Hoewel nog altijd niet vaststaat hoeveel mensen er uiteindelijk slachtoffer werden van de Rode Khmer – de schattingen schommelen tussen 750.000 en drie miljoen (op een bevolking van minder dan acht miljoen) – was al snel duidelijk dat zich in het zorgvuldig van de buitenwereld afgesloten ‘Demokratisch Kampuchea’ een volkerenmoord voltrok. Berichten hierover werden afgedaan als cia-propaganda en het alarmerende boek van François Ponchaud, Cambodge année zero (1976) was volgens De Groene Amsterdammer hoogst twijfelachtig, aangezien van de auteur ook bekend was dat hij de Bijbel in het Khmer had vertaald.
Als linkse mensen in de jaren zeventig iets wilden zijn, dan was het ‘krities’. Maar zodra het ging om extreem-linkse regimes of ‘bevrijdingsbewegingen’ liet hun kritische zin hen vaak in de steek. Dat gold bijvoorbeeld ook voor de Zweedse delegatie die in augustus 1978, toen de terreur een hoogtepunt had bereikt, Cambodja bezocht en die bij thuiskomst meldde dat het een bijzonder vreedzaam land was waarin tevreden mensen uiterst gemotiveerd werkten aan een samenleving waar zogenaamd democratische landen in het Westen nog veel van zouden kunnen leren.
De Zweedse publicist Peter Fröberg Idling woonde en werkte jarenlang in Cambodja en ontdekte daar het reisverslag van de delegatie. ‘Hoe kun je dwars door een van de grootste massamoorden van de twintigste eeuw reizen zonder iets te zien?’ vroeg hij zich af. Hadden de delegatieleden, onder wie de bekende socioloog Jan Myrdal, simpelweg gelogen, of waren zij uiterst vakkundig voor de gek gehouden? Het antwoord op deze vraag is volgens de auteur niet zo eenvoudig te geven.

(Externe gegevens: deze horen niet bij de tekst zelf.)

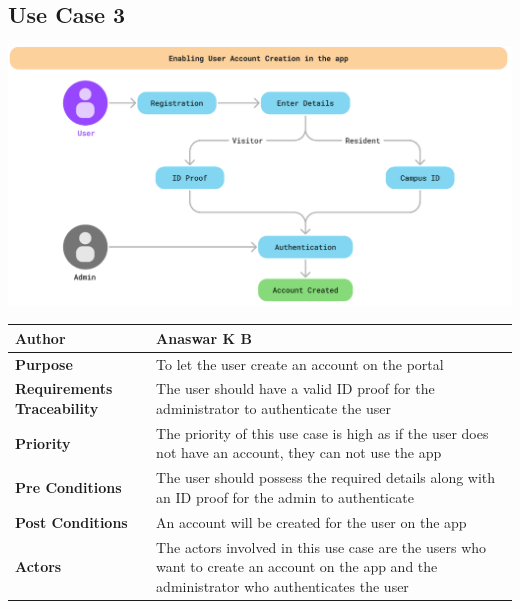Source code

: \documentclass{scrreprt}
\begin{document}
\subsection{Use Case 3}
\begin{center}
\includegraphics*[scale=0.5]{usecase-3.png}
\begin{tabular}{|l|p{10cm}|}
    \hline
    \textbf{Author} & Anaswar K B \\
    \hline
    \textbf{Purpose} &  To let the user create an account on the portal\\
    \hline
    \textbf{Requirements Traceability} & The user should have a valid ID proof for the administrator to authenticate the user\\
    \hline
    \textbf{Priority} & The priority of this use case is high as if the user does not have an account, they can not use the app\\
    \hline
    \textbf{Pre Conditions} &The user should possess the required details along with an ID proof for the admin to authenticate \\
    \hline
    \textbf{Post Conditions} & An account will be created for the user on the app\\
    \hline
    \textbf{Actors} & The actors involved in this use case are the users who want to create an account on the app and the administrator who authenticates the user\\
    \hline
\end{tabular}
\end{center}
\end{document}
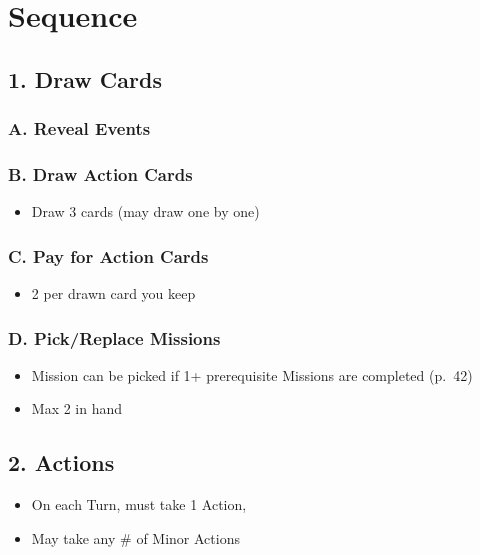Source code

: \documentclass[10pt]{article}
\begin{document}
\addfooter

\section*{Sequence }
\subsection*{1. Draw Cards}
\subsubsection*{A. Reveal Events}
\subsubsection*{B. Draw Action Cards}

\begin{itemize}
	\item Draw 3 cards (may draw one by one)
\end{itemize}

\subsubsection*{C. Pay for Action Cards}
\begin{itemize}
	\item 2 \ducats per drawn card you keep
\end{itemize}

\subsubsection*{D. Pick/Replace Missions}
\begin{itemize}
	\item Mission can be picked if 1+ prerequisite Missions are completed (p.~42)
	\item Max 2 in hand
\end{itemize}

\subsection*{2. Actions}
\begin{itemize}
	\item On each Turn, must take 1 Action, 
	\item May take any \# of Minor Actions
\end{itemize}
\end{document}

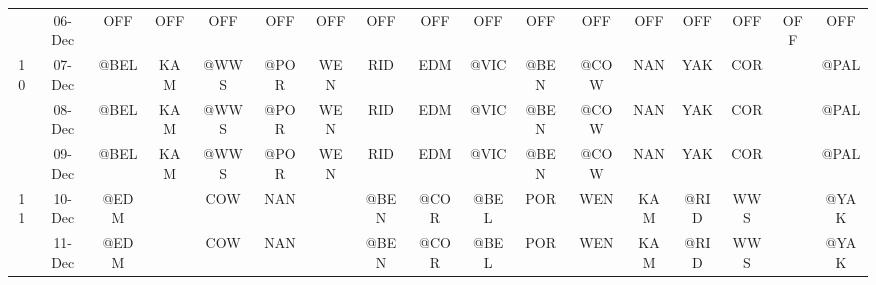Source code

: \begin{table}[htbp]
\begin{tabular}{ccrrrrrrrrrrrrrrr}
          & 06-Dec & \multicolumn{1}{c}{OFF} & \multicolumn{1}{c}{OFF} & \multicolumn{1}{c}{OFF} & \multicolumn{1}{c}{OFF} & \multicolumn{1}{c}{OFF} & \multicolumn{1}{c}{OFF} & \multicolumn{1}{c}{OFF} & \multicolumn{1}{c}{OFF} & \multicolumn{1}{c}{OFF} & \multicolumn{1}{c}{OFF} & \multicolumn{1}{c}{OFF} & \multicolumn{1}{c}{OFF} & \multicolumn{1}{c}{OFF} & \multicolumn{1}{c}{OFF} & \multicolumn{1}{c}{OFF} \\
    10    & 07-Dec & \multicolumn{1}{c}{@BEL} & \multicolumn{1}{c}{KAM} & \multicolumn{1}{c}{@WWS} & \multicolumn{1}{c}{@POR} & \multicolumn{1}{c}{WEN} & \multicolumn{1}{c}{RID} & \multicolumn{1}{c}{EDM} & \multicolumn{1}{c}{\cellcolor[rgb]{ .588,  .588,  .588}@VIC} & \multicolumn{1}{c}{@BEN} & \multicolumn{1}{c}{@COW} & \multicolumn{1}{c}{NAN} & \multicolumn{1}{c}{YAK} & \multicolumn{1}{c}{COR} &       & \multicolumn{1}{c}{@PAL} \\
          & 08-Dec & \multicolumn{1}{c}{@BEL} & \multicolumn{1}{c}{KAM} & \multicolumn{1}{c}{@WWS} & \multicolumn{1}{c}{@POR} & \multicolumn{1}{c}{WEN} & \multicolumn{1}{c}{RID} & \multicolumn{1}{c}{EDM} & \multicolumn{1}{c}{\cellcolor[rgb]{ .588,  .588,  .588}@VIC} & \multicolumn{1}{c}{@BEN} & \multicolumn{1}{c}{@COW} & \multicolumn{1}{c}{NAN} & \multicolumn{1}{c}{YAK} & \multicolumn{1}{c}{COR} &       & \multicolumn{1}{c}{@PAL} \\
          & 09-Dec & \multicolumn{1}{c}{@BEL} & \multicolumn{1}{c}{KAM} & \multicolumn{1}{c}{@WWS} & \multicolumn{1}{c}{@POR} & \multicolumn{1}{c}{WEN} & \multicolumn{1}{c}{RID} & \multicolumn{1}{c}{EDM} & \multicolumn{1}{c}{\cellcolor[rgb]{ .588,  .588,  .588}@VIC} & \multicolumn{1}{c}{@BEN} & \multicolumn{1}{c}{@COW} & \multicolumn{1}{c}{NAN} & \multicolumn{1}{c}{YAK} & \multicolumn{1}{c}{COR} &       & \multicolumn{1}{c}{@PAL} \\
    11    & 10-Dec & \multicolumn{1}{c}{@EDM} &       & \multicolumn{1}{c}{COW} & \multicolumn{1}{c}{NAN} &       & \multicolumn{1}{c}{@BEN} & \multicolumn{1}{c}{@COR} & \multicolumn{1}{c}{\cellcolor[rgb]{ .588,  .588,  .588}@BEL} & \multicolumn{1}{c}{POR} & \multicolumn{1}{c}{WEN} & \multicolumn{1}{c}{KAM} & \multicolumn{1}{c}{@RID} & \multicolumn{1}{c}{WWS} &       & \multicolumn{1}{c}{@YAK} \\
          & 11-Dec & \multicolumn{1}{c}{@EDM} &       & \multicolumn{1}{c}{COW} & \multicolumn{1}{c}{NAN} &       & \multicolumn{1}{c}{@BEN} & \multicolumn{1}{c}{@COR} & \multicolumn{1}{c}{\cellcolor[rgb]{ .588,  .588,  .588}@BEL} & \multicolumn{1}{c}{POR} & \multicolumn{1}{c}{WEN} & \multicolumn{1}{c}{KAM} & \multicolumn{1}{c}{@RID} & \multicolumn{1}{c}{WWS} &       & \multicolumn{1}{c}{@YAK} \\

\end{tabular}
\end{table}
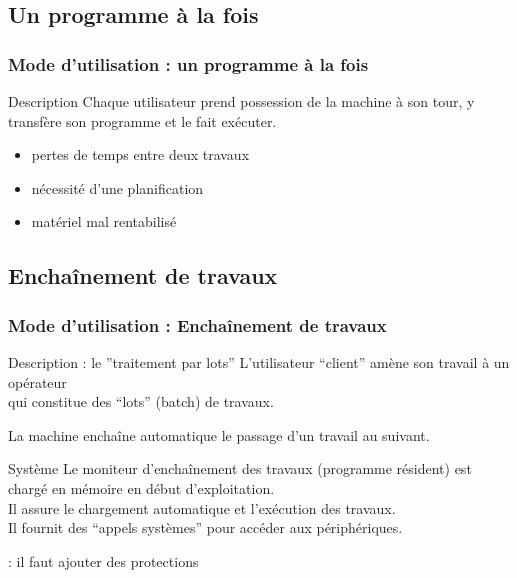 \documentclass{beamer}
\begin{document}
\subsection{Un programme à la fois}

\begin{frame}
\frametitle{Mode d'utilisation : un programme à la fois}

\begin{block}{Description}
Chaque utilisateur prend possession  de la machine à son tour,
y transfère son programme et le fait exécuter.
\end{block}

\begin{itemize}
\item pertes de temps entre deux travaux
\item nécessité d'une planification
\item matériel mal rentabilisé
\end{itemize}
\end{frame}


\subsection{Enchaînement de travaux}

\begin{frame}
\frametitle{Mode d'utilisation : Enchaînement de travaux}


\begin{block}{Description : le ''traitement par lots''}
L'utilisateur ``client'' amène son travail à un opérateur \\
qui constitue des ``lots'' (batch) de travaux.

La machine enchaîne automatique le passage d'un travail au suivant.
\end{block}

\begin{block}{Système}
Le \alert{moniteur d'enchaînement des travaux} (programme résident) est chargé en mémoire en début d'exploitation. \\
Il assure le chargement automatique et l'exécution des travaux.
\\ Il fournit des ``appels systèmes'' pour accéder aux périphériques.
\end{block}
 : il faut ajouter des \alert{protections}
\end{frame}
\end{document}
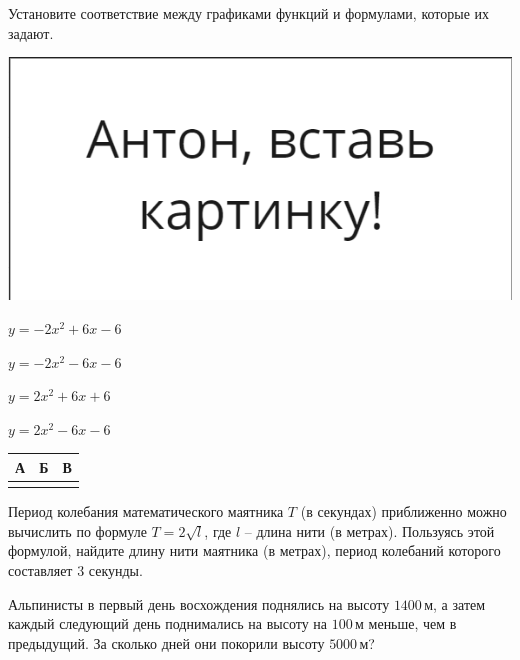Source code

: \begin{class}[number=3]
\begin{listofex}
			\item 
			\begin{minipage}[t]{0.57\textwidth}
				Установите соответствие между графиками функций и формулами, которые их задают.
			\end{minipage}
			\begin{minipage}[c]{0.3\textwidth}
				\includegraphics[align=t, width=\textwidth]{pics/G91M4L4-1}
			\end{minipage}
			\begin{enumcols}[itemcolumns=1]
				\item \( y=-2x^2+6x-6 \)
				\item \( y=-2x^2-6x-6 \)
				\item \( y=2x^2+6x+6 \)
				\item \( y=2x^2-6x-6 \)
			\end{enumcols}
			\begin{center}
				\footnotesize
				\begin{tabular}{|c|c|c|}
					\hline
					А&Б&В\\
					\hline
					 & & \\
					\hline
				\end{tabular}
			\end{center}
		
			\item Период колебания математического маятника \( T \) (в секундах) приближенно можно вычислить по формуле \( T=2\sqrt{l} \), где \( l \) -- длина нити (в метрах). Пользуясь этой формулой, найдите длину нити маятника (в метрах), период колебаний которого составляет \( 3 \) секунды.
			
			\item Альпинисты в первый день восхождения поднялись на высоту \( 1400 \) м, а затем каждый следующий день поднимались на высоту на \( 100 \) м меньше, чем в предыдущий. За сколько дней они покорили высоту \( 5000 \) м?
			

\end{listofex}
\end{class}
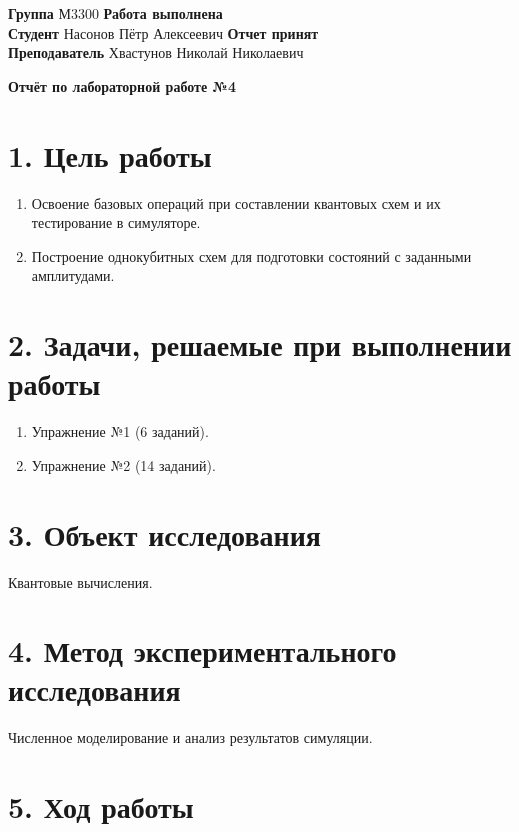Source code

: \documentclass[10pt]{article}
\begin{document}
\textbf{Группа} М3300 \hfill \textbf{Работа выполнена} \underline{\hspace{4cm}} \\[0.5cm]
\textbf{Студент} Насонов Пётр Алексеевич \hfill \textbf{Отчет принят} \underline{\hspace{4cm}} \\[0.5cm]
\textbf{Преподаватель} Хвастунов Николай Николаевич \hfill \\

\begin{center}
    {\LARGE \textbf{Отчёт по лабораторной работе №4}}
\end{center}

\section*{1. Цель работы}
\begin{enumerate}
    \item Освоение базовых операций при составлении квантовых схем и их тестирование в симуляторе.
    \item Построение однокубитных схем для подготовки состояний с заданными амплитудами.
\end{enumerate}

\section*{2. Задачи, решаемые при выполнении работы}
\begin{enumerate}
    \item Упражнение №1 (6 заданий).
    \item Упражнение №2 (14 заданий).
\end{enumerate}

\section*{3. Объект исследования}
Квантовые вычисления.

\section*{4. Метод экспериментального исследования}
Численное моделирование и анализ результатов симуляции.

\section*{5. Ход работы}
\end{document}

De glimlach van Pol Pot is een ‘literair’ be-doelde zoektocht in 262 fragmenten, waarin een aantal thema’s voortdurend terugkeert, zoals de geschiedenis van Cambodja, de persoonlijke ontwikkeling van Pol Pot, de zoektocht naar de Zweedse delegatie en hun motieven, het speuren naar de Cambodjaanse begeleiders van de delegatie en herinneringen van de in 1972 geboren auteur aan het linkse milieu waarin hij opgroeide. Aanvankelijk werkte dit enigszins op mijn zenuwen, maar na verloop van tijd liet ik me toch meeslepen door deze bizarre queeste.
Het sterke van het boek is dat het duidelijk maakt dat de Cambodjaanse geschiedenis complex is en dat de gruwelen van het Rode Khmer-regime een kluwen van oorzaken hadden. Ook laat Idling zien dat degenen die in het Westen het Cambodjaanse experiment verdedigden zich vastklampten aan de berichten in sommige media die overdreven waren. Niet iedere brildrager en elke bejaarde werd geëxecuteerd, ook bleek muziek niet verboden en was het eveneens onzin dat geen enkele vrouw meer menstrueerde. Nou, dan zouden die verhalen over massamoorden ook wel verzonnen zijn.
En wat die Zweedse delegatieleden betreft, die zagen gewoon wat ze wilden zien en bevestigden zo ongewild de woorden van Saul Bellow: ‘A great deal of intelligence can be invested in ignorance when the need foor illusion is deep.’